The rationale behind the change is sound. Exports represent on average 43% of Honduras’s GDP, and the trade openness index stands at around 106%. According to the decree itself, having trade policy dispersed within a second-tier undersecretary inside the Secretariat of Economic Development was disproportionate to that economic weight. From a legal standpoint, elevating trade policy to the Presidency carries clear advantages: greater leverage in international negotiations, better inter-institutional coordination, and more direct dialogue with the private sector. This is not an unusual model; countries such as Chile, Colombia, and Peru have trade offices with ministerial rank or direct reporting lines to the executive, precisely to bring more agility to their trade agendas.
For businesses, however, the institutional change raises a legitimate question during the transition: when a concrete issue arises: a tariff barrier, a CAFTA-DR dispute, a rules of origin question, which is now the right door to knock on? It used to be clear. Today, while the OPCE consolidates its operational structure, the Foreign Ministry, the Secretariat of Economic Development, and the new office have overlapping mandates, and that overlap can cost time to those who do not anticipate it.
The OPCE has the potential to transform the way Honduras manages its trade policy, but that will depend on whether the decree translates into clear internal regulations, specialized personnel, and concrete decisions.
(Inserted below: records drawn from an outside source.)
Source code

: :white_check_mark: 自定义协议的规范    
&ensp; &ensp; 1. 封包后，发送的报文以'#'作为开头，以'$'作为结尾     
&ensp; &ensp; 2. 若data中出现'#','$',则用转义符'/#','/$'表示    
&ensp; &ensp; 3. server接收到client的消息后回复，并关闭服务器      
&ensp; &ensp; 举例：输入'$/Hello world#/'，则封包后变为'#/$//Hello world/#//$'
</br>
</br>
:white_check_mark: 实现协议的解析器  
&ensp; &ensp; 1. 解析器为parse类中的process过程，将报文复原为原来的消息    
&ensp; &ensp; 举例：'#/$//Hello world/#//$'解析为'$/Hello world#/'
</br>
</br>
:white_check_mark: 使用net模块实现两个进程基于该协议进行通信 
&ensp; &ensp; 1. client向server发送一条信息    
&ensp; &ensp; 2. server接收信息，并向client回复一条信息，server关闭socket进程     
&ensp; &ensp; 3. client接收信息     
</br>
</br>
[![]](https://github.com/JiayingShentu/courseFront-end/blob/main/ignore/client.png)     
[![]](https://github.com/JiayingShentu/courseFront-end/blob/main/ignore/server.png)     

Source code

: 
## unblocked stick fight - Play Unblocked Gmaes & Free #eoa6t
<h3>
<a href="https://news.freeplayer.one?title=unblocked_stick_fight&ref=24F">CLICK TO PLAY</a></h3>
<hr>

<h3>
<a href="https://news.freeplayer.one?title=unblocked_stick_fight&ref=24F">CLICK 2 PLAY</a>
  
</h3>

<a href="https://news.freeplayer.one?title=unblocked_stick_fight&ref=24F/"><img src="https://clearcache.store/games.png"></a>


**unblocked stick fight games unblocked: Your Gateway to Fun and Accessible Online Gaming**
An office reporting directly to the Presidency only adds value if it operates with the agility that justified its creation.
For any company with foreign trade operations, the time to review contracts, dispute resolution clauses, and ongoing procedures is not when a problem arises, it is now. Mapping the current institutional landscape and anticipating the changes under negotiation are measures that can prevent costly setbacks down the road.